Muslim Leader Encourages Fellow Muslims to Visit Museum of the Bible
A Washington, D.C. imam, a Muslim leader, is encouraging his Muslim friends to visit the Museum of the Bible in Washington, D.C.
The Muslim leader is just one of many different types of people that are visiting the museum and enjoying its exhibits.
The president of the museum, Cary Summers, told media last week at the National Religious Broadcaster’s International Christian Media Convention that the imam visited the museum with his family and later told Summers what he thought of the facility.
“We had one of the imams from one of the mosques in Washington come and spend three hours [at the museum]; he brought his wife and five daughters,” Summers said. “He saw me a week later and he told me that he had been there, which I knew, and I said, ‘What did you think?’ And he said, ‘I’m telling you, every Muslim, they should come to this museum.’”

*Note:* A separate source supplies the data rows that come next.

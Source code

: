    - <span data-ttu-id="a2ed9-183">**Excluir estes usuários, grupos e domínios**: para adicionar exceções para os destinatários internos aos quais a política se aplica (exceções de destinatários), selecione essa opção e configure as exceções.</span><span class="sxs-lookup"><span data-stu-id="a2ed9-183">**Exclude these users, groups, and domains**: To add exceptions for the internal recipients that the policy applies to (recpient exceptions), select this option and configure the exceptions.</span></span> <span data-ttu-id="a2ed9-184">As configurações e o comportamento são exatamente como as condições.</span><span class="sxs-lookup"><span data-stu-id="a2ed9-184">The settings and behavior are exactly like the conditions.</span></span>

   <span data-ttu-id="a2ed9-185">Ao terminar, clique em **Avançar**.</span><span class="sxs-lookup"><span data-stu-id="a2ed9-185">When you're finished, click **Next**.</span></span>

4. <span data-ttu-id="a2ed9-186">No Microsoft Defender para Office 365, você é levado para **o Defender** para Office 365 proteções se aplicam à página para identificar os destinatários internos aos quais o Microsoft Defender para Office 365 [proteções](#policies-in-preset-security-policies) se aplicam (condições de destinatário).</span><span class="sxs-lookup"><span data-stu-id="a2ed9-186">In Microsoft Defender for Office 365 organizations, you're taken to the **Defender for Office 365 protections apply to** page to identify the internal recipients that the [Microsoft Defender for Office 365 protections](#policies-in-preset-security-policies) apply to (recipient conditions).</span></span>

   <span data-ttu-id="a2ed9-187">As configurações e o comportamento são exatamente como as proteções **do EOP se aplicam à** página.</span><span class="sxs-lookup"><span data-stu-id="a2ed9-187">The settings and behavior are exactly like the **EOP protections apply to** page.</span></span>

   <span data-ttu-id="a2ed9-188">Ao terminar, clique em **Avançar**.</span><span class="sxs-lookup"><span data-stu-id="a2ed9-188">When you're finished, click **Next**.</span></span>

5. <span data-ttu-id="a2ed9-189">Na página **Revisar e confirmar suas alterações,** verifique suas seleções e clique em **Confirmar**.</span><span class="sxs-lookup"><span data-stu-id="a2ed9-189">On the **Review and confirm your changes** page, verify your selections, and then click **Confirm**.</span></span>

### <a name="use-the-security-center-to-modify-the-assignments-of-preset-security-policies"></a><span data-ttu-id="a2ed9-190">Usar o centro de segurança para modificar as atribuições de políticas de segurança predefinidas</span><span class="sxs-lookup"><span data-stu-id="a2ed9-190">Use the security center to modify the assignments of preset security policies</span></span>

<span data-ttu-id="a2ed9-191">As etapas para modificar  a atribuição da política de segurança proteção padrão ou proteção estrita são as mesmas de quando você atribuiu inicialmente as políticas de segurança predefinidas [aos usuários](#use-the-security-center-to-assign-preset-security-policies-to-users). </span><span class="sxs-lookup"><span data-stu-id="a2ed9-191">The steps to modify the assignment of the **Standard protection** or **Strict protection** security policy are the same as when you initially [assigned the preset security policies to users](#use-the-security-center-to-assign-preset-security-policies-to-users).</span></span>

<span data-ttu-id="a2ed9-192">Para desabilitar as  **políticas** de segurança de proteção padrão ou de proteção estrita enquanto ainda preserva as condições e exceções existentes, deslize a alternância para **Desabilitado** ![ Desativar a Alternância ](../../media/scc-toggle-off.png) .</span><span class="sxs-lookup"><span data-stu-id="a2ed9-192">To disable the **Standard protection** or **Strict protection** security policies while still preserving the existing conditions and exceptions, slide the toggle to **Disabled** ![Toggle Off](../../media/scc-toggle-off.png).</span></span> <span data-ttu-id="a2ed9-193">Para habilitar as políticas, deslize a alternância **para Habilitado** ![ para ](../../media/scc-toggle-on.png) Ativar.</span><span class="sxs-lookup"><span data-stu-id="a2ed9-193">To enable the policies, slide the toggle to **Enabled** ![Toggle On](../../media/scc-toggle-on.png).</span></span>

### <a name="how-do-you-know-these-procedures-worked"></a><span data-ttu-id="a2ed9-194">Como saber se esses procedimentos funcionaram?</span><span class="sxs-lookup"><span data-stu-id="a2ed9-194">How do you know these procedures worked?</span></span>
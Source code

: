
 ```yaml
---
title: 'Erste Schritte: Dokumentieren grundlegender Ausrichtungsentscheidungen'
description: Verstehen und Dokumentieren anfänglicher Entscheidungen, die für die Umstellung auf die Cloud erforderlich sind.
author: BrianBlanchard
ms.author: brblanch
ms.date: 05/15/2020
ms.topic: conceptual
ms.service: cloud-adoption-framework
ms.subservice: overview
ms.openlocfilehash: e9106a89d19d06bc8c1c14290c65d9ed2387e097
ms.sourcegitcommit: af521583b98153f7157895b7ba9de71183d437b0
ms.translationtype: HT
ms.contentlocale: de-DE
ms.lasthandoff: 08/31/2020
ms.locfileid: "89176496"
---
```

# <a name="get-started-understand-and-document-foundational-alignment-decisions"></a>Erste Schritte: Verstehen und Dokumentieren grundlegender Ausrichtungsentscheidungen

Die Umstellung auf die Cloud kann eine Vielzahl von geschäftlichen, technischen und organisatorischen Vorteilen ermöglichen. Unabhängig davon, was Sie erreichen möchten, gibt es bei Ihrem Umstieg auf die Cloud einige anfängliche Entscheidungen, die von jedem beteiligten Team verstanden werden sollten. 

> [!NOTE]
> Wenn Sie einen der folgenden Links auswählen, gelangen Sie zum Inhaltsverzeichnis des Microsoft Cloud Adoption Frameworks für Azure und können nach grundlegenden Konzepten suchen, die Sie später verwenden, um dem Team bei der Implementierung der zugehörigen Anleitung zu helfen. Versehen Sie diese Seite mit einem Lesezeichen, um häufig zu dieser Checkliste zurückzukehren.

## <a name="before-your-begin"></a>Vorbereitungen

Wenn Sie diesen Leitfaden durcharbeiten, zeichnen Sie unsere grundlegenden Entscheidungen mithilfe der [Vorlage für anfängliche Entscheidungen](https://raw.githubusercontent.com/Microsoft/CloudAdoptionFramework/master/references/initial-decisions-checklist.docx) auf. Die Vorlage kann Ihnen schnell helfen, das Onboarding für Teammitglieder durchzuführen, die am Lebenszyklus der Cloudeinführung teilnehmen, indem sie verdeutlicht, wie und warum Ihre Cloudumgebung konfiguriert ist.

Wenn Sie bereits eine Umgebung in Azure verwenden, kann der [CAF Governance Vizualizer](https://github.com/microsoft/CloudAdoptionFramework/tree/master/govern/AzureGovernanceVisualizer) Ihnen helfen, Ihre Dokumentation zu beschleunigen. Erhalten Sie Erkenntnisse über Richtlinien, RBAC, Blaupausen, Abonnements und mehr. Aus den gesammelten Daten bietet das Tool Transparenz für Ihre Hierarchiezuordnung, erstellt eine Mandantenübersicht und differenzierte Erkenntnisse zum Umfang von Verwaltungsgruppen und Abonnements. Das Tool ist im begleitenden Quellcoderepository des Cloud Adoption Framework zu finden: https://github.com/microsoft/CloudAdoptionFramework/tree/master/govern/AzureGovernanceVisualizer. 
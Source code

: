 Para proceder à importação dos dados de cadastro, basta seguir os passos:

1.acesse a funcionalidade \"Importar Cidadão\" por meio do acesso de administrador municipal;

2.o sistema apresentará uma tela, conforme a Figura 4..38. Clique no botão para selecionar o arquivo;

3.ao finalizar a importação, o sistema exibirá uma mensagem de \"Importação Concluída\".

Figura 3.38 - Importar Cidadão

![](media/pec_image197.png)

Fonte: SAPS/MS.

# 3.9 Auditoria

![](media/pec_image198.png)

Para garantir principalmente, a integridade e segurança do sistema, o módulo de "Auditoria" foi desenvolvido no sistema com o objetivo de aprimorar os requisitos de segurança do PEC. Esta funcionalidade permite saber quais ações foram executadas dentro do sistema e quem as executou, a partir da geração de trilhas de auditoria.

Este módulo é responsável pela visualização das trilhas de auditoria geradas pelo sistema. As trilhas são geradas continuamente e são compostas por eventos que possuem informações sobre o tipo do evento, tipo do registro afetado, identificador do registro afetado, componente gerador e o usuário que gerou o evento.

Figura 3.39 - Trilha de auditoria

Summers said that since the museum opened in November 2017, the facility has had more than 340,000 visitors.
“Who’s coming to the museum? The world is coming in. It’s not all evangelical Christians, but people from all over the world,” he said.
“I got a note the other day from a person and she said, ‘While we were there, on our right side were Orthodox Jews walking with us, and on our left side was confessing agnostics. And they were all loving the museum,'” Summers said of the note.
The museum boasts 430,000 square feet of artifacts, information and interactive displays about the Bible. Among its collection, the museum has a replica of the Gutenburg Press, first editions of the King James Bible and fragments of the Dead Sea Scroll.
Admission to the museum is free.
“You just knew that this was God’s project, and we just got to be part of it,” said Steve Green, chairman of the board for the Museum of the Bible.